A Frugal Farm to Fork – Update on Pesticides, new GMOs, Animal Welfare & Sustainable Food Systems

ima via istock by Rudzhan Nagiev

The end of the road for the missing Farm to Fork files means no progress for the Sustainable Food System Law and only the transport aspect of the animal welfare legislation surviving. Some progress is being made to move the SUR – Sustainable Use of Pesticides regulation –  on, though member states and the environment committee in the Parliament may be pushing in opposite directions. And somehow, Parliament is finding time to really push hard and fast for new GMO’s. Everything you need to know in the agrifood week in Brussels, via Natasha Foote.

Into the bin – Sustainable food files and most animal welfare legislation  

Stakeholders are mourning the loss of the outstanding EU sustainable food files this week after they were conspicuously absent from the European Commission’s 2024 work programme, published Tuesday (17 October).

The programme, which was presented to lawmakers this week in Strasbourg, outlines the Commission’s plans for the new year. 

Despite maintaining that the EU executive will “continue to deliver” on the Green Deal, the remaining agrifood proposals were nowhere to be seen in the work plan.

This includes the long-awaited sustainable food systems law, a key element of the EU’s flagship Farm to Fork strategy and a central pillar of the Green Deal which aims to accelerate and facilitate the transition to sustainable food systems. The law was originally pencilled for the third quarter of this year.

Likewise, only one proposal – on the protection of animals during transport – out of the promised four that were supposed to make up the EU’s overhaul of the animal welfare legislation will be presented, according to the programme. 

“While the main focus is now on implementation, we are coming forward still this year with proposals on the protection of animals during transport,” it reads.

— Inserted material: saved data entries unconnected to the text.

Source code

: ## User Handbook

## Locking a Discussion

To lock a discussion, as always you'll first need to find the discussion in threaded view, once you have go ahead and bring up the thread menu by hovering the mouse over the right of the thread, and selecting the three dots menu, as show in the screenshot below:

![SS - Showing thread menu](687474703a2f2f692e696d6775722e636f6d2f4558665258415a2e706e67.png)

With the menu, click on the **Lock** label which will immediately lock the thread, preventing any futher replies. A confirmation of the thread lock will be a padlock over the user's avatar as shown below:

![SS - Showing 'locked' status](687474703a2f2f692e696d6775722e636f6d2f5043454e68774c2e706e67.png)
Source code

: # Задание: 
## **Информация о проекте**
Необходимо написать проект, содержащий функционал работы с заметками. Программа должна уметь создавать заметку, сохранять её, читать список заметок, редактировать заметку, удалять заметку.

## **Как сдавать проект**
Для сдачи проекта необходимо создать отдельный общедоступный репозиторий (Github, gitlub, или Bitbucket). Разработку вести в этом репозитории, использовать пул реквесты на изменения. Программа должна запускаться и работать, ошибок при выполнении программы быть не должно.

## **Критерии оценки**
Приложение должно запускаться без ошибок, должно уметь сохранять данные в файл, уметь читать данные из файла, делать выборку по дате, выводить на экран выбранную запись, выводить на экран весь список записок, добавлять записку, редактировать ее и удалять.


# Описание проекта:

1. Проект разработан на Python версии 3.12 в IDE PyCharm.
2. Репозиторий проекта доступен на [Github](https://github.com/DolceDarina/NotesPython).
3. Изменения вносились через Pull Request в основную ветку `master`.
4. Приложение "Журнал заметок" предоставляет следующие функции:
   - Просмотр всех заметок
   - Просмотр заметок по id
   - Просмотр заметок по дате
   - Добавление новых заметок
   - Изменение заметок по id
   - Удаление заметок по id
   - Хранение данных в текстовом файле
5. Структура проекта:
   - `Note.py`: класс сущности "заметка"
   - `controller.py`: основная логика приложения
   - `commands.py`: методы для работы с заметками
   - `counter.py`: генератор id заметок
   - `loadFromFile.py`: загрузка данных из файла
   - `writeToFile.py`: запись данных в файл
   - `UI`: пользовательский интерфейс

This means that these missing proposals now face an uncertain future in the next Commission and Parliament, something that campaign groups were quick to denounce. 

“As the European Commission scraps or delays all files related to sustainable food and farming, the Farm to Fork strategy is becoming more and more Farm to Flop,” the European Vegetarian Union posted on X.

Meanwhile, Compassion in World Farming has said it will now look at taking first steps towards a legal action to hold the Commission to account, pointing out that a “huge majority” of Europeans supports a ban on individual cages for farmed animals. 

According to a new Eurobarometer survey published this week, 89% of EU citizens want to stop the individual caging of farmed animals, while 84% want the welfare of farmed animals to be better protected.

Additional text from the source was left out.